Namun demikian, diharapkan orang yang berpuasa sebagiannya di bulan Syawwāl dan belum menyempurnakannya karena udzur tertentu, ia tetap mendapat pahala dan keutamaannya.

Syaikh Ibn Bāz berkata, “Tidak disyariatkan meng-qadhā-nya (menggantinya) setelah habisnya bulan Syawwal, karena ia adalah ibadah sunnah yang telah terlewatkan waktunya, baik ditinggalkan karena udzur maupun tanpa udzur.”

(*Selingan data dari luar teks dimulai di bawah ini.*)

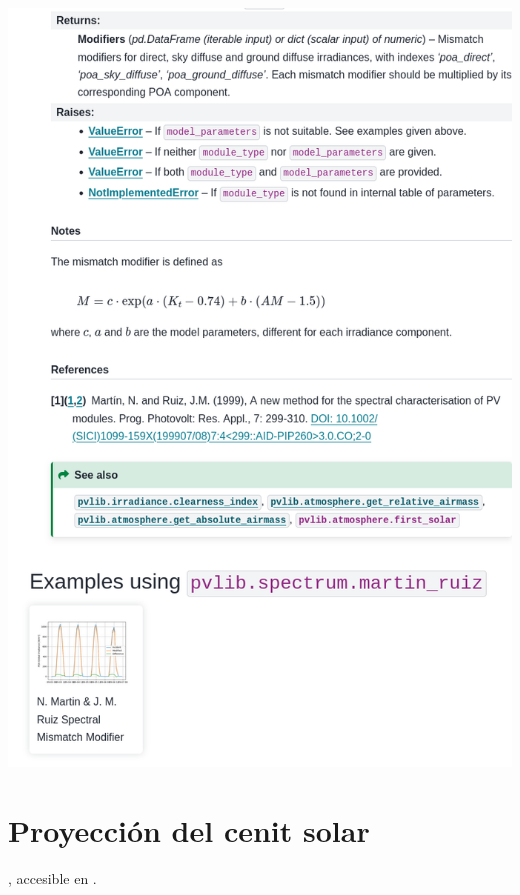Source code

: \begin{myparindent}{0pt}
\includegraphics[width=\linewidth,height=0.9\textheight,keepaspectratio]{images/docs_funcs_cut/martin_ruiz_1.png}

\newpage\section{Proyección del cenit solar} \label{sct:doc_proyeccion_cenit}

, accesible en .


\end{myparindent}
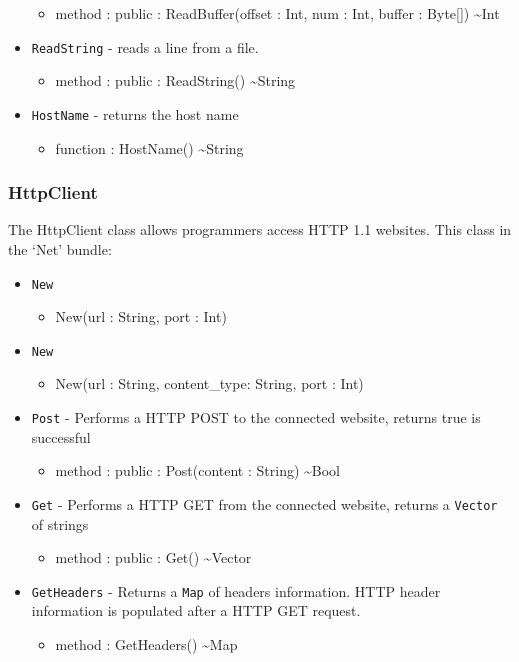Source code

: \documentclass[12pt]{article}
\begin{document}
\begin{itemize}
  \begin{itemize}
  \item method : public : ReadBuffer(offset : Int, num : Int, buffer :
    Byte[]) \textasciitilde Int
  \end{itemize}
\item \texttt{ReadString} - reads a line from a file.
  \begin{itemize}
  \item method : public : ReadString() \textasciitilde String
  \end{itemize}
\item \texttt{HostName} - returns the host name
  \begin{itemize}
  \item function : HostName() \textasciitilde String
  \end{itemize}
\end{itemize}

\subsubsection{HttpClient}
The HttpClient class allows programmers access HTTP 1.1 websites.
This class in the `Net' bundle:
\begin{itemize}
\item \texttt{New}
  \begin{itemize}
  \item New(url : String, port : Int)
  \end{itemize}
\item \texttt{New}
  \begin{itemize}
  \item New(url : String, content\_type: String, port : Int)
  \end{itemize}
\item \texttt{Post} - Performs a HTTP POST to the connected website,
  returns true is successful
  \begin{itemize}
  \item method : public : Post(content : String) \textasciitilde Bool
  \end{itemize}
\item \texttt{Get} - Performs a HTTP GET from the connected website,
  returns a \texttt{Vector} of strings
  \begin{itemize}
  \item method : public : Get() \textasciitilde Vector
  \end{itemize}
\item \texttt{GetHeaders} - Returns a \texttt{Map} of headers
  information.  HTTP header information is populated after a HTTP GET
  request.
  \begin{itemize}
  \item method : GetHeaders() \textasciitilde Map
  \end{itemize}
\end{itemize}
\end{document}
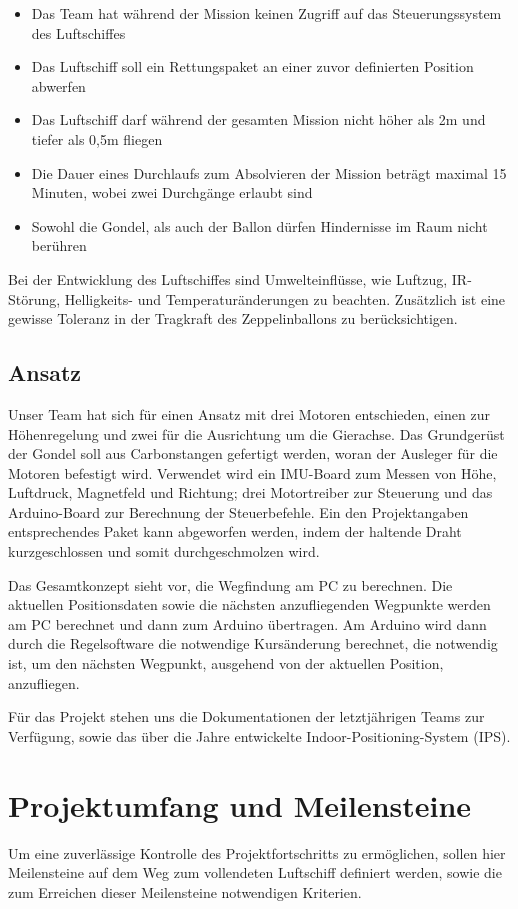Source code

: \documentclass[lang=ngerman,inputenc=utf8,fontsize=10pt]{ldvarticle}
\begin{document}
\begin{itemize}
\item Das Team hat während der Mission keinen Zugriff auf das Steuerungssystem des Luftschiffes 
\item Das Luftschiff soll ein Rettungspaket an einer zuvor definierten Position abwerfen
\item Das Luftschiff darf während der gesamten Mission nicht höher als 2m und tiefer als 0,5m fliegen
\item Die Dauer eines Durchlaufs zum Absolvieren der Mission beträgt maximal 15 Minuten, wobei zwei Durchgänge erlaubt sind
\item Sowohl die Gondel, als auch der Ballon dürfen Hindernisse im Raum nicht berühren
\end{itemize}

Bei der Entwicklung des Luftschiffes sind Umwelteinflüsse, wie Luftzug, IR-Störung, Helligkeits- und Temperaturänderungen zu beachten. Zusätzlich ist eine gewisse Toleranz in der Tragkraft des Zeppelinballons zu berücksichtigen.

\subsection*{Ansatz}
Unser Team hat sich für einen Ansatz mit drei Motoren entschieden, einen zur Höhenregelung und zwei für die Ausrichtung um die Gierachse. Das Grundgerüst der Gondel soll aus Carbonstangen gefertigt werden, woran der Ausleger für die Motoren befestigt wird. Verwendet wird ein IMU-Board zum Messen von Höhe, Luftdruck, Magnetfeld und Richtung; drei Motortreiber zur Steuerung und das Arduino-Board zur Berechnung der Steuerbefehle. Ein den Projektangaben entsprechendes Paket kann abgeworfen werden,  indem der haltende Draht kurzgeschlossen und somit durchgeschmolzen wird.


Das Gesamtkonzept sieht vor, die Wegfindung am PC zu berechnen. Die aktuellen Positionsdaten sowie die nächsten anzufliegenden Wegpunkte werden am PC berechnet und dann zum Arduino übertragen. Am Arduino wird dann durch die Regelsoftware die notwendige Kursänderung berechnet, die notwendig ist, um den nächsten Wegpunkt, ausgehend von der aktuellen Position, anzufliegen.


Für das Projekt stehen uns die Dokumentationen der letztjährigen Teams zur Verfügung, sowie das über die Jahre entwickelte Indoor-Positioning-System (IPS).


\newpage
\section{Projektumfang und Meilensteine}
Um eine zuverlässige Kontrolle des Projektfortschritts zu ermöglichen, sollen hier Meilensteine auf dem Weg zum vollendeten Luftschiff definiert werden, sowie die zum Erreichen dieser Meilensteine notwendigen Kriterien.
\end{document}
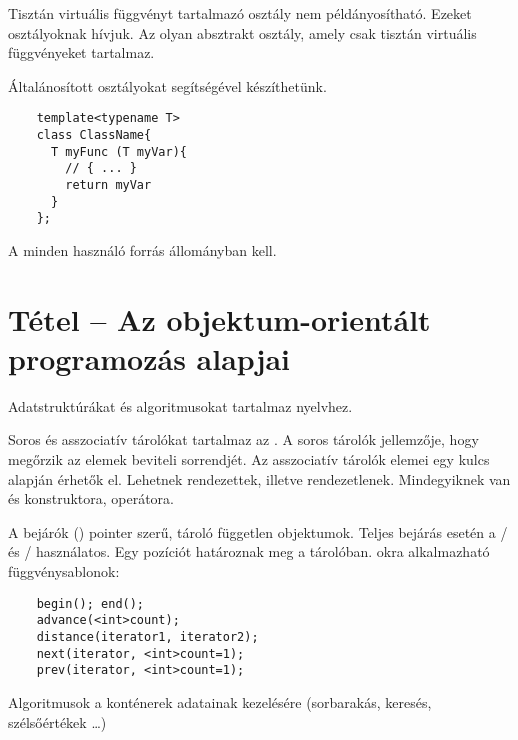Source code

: \documentclass[main.tex]{subfiles}
\begin{document}
  Tisztán virtuális függvényt tartalmazó osztály nem példányosítható.
  Ezeket  osztályoknak hívjuk.
  Az  olyan absztrakt osztály,
  amely csak tisztán virtuális függvényeket tartalmaz.

  Általánosított osztályokat 
  segítségével készíthetünk.
  \begin{lstlisting}
    template<typename T>
    class ClassName{
      T myFunc (T myVar){
        // { ... }
        return myVar
      }
    };
  \end{lstlisting}
  A  minden használó forrás állományban kell.


  \pagebreak
  \section{Tétel – Az objektum-orientált programozás alapjai} %

  Adatstruktúrákat és algoritmusokat tartalmaz
   nyelvhez.

  Soros és asszociatív tárolókat tartalmaz az .
  A soros tárolók jellemzője,
  hogy megőrzik az elemek beviteli sorrendjét.
  Az asszociatív tárolók elemei egy kulcs alapján érhetők el.
  Lehetnek rendezettek, illetve rendezetlenek.
  Mindegyiknek van  és 
  konstruktora, \kkod{=} operátora.

  A bejárók () pointer szerű, tároló
  független objektumok. Teljes bejárás esetén a
  / és
  / használatos.
  Egy pozíciót határoznak meg a tárolóban.
  okra alkalmazható függvénysablonok:
  \begin{lstlisting}
    begin(); end();
    advance(<int>count);
    distance(iterator1, iterator2);
    next(iterator, <int>count=1);
    prev(iterator, <int>count=1);
  \end{lstlisting}

  Algoritmusok a konténerek adatainak kezelésére
  (sorbarakás, keresés, szélsőértékek \dots)
\end{document}
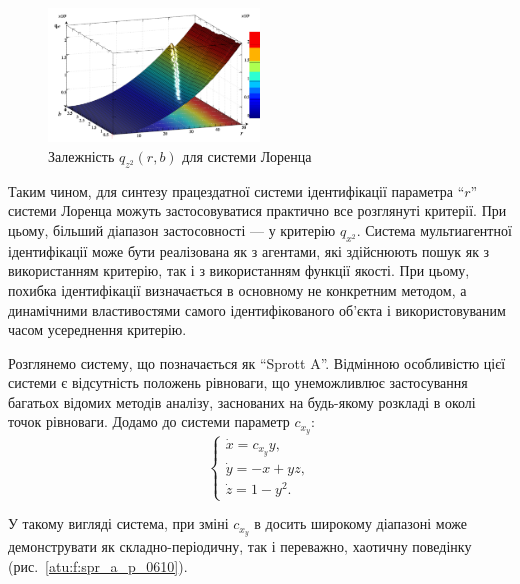 \documentclass[a4paper,13pt]{atuaref}
\begin{document}
\begin{figure}[ht!]
  \centerline{  \includegraphics[width=0.50\textwidth]{p5/p/cha/lor/q2d/lor_qz2_r_b.png}  }
  \caption{Залежність $q_{z^2}(r,b)$ для системи Лоренца}
  \label{atu:f:lor_qz2_r_b}
\end{figure}


Таким чином,
для синтезу працездатної системи ідентифікації параметра ``$r$'' системи
Лоренца можуть застосовуватися практично все розглянуті критерії. При цьому,
більший діапазон застосовності --- у критерію  $q_{x^2}$.
Система мультиагентної ідентифікації може бути реалізована як з агентами, які
здійснюють пошук як з використанням критерію, так і з використанням функції
якості. При цьому, похибка ідентифікації визначається в основному не конкретним
методом, а динамічними властивостями самого ідентифікованого об'єкта і
використовуваним часом усереднення критерію.


Розглянемо систему, що позначається як ``Sprott A''. Відмінною
особливістю цієї системи є відсутність положень рівноваги, що унеможливлює
застосування багатьох відомих методів аналізу, заснованих на будь-якому
розкладі в околі точок рівноваги.
Додамо до системи параметр $c_{x_y}$:
%
%
\begin{equation}
  \begin{cases}
    \dot{x} =  c_{x_y} y, \\
    \dot{y} = -x + yz, \\
    \dot{z} =  1 - y^2.
  \end{cases}
  \label{atu:eq:spr_a}
\end{equation}

У такому вигляді система, при зміні $c_{x_y} $ в досить широкому діапазоні
може демонструвати як складно-періодичну, так і переважно, хаотичну поведінку
(рис.~\ref{atu:f:spr_a_p_0610}).
\end{document}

Tentang wanita yang berpuasa empat hari di bulan Syawwal, dan belum sempurna puasanya karena kondisi-kondisi tertentu, beliau juga menyatakan, “Puasa enam hari Syawwal adalah ibadah sunnah, bukan wajib. Engkau mendapatkan pahala dari puasamu terhadap sebagian dari hari-hari tersebut. Diharapkan engkau mendapatkan pahalanya secara sempurna, jika penghalang dari pelaksanaannya secara utuh adalah karena udzur syar`i. Nabi SAW bersabda, 


إذا مرض العبد أو سافر كتب الله له ما كان يعمل مقيماً صحيحاً


“Jika seorang hamba sakit atau dalam kondisi musafir, Allah mencatat baginya apa yang biasanya ia amalkan pada kondisi sehat dan bermukim.” Hadits ini diriwayatkan oleh al-Bukhariy dalam Shahih-nya. Engkau tidak harus meng-qadhā (mengganti) apa yang terlewatkan darinya. Wallāhul-muwaffiq. Selesai kutipan dari Majmū` Fatāwā al-Syaykh Ibn Bāz (XV/389, 395). 


Kesimpulan: 


Terkait pelaksanaan puasa enam hari di luar bulan Syawwāl, sekelompok ulama berpendapat untuk (tetap dianjurkan) berpuasa seperti halnya pelaksanaannya pada bulan Syawwāl. Namun, sebagian mereka menyatakan bahwa keutamaannya masih di bawah puasa enam hari Syawwāl. Ada juga yang mengharapkan (kesempurnaan) pahalanya bagi orang yang tidak dapat menyempurnakan puasa Syawwāl karena adanya udzur. 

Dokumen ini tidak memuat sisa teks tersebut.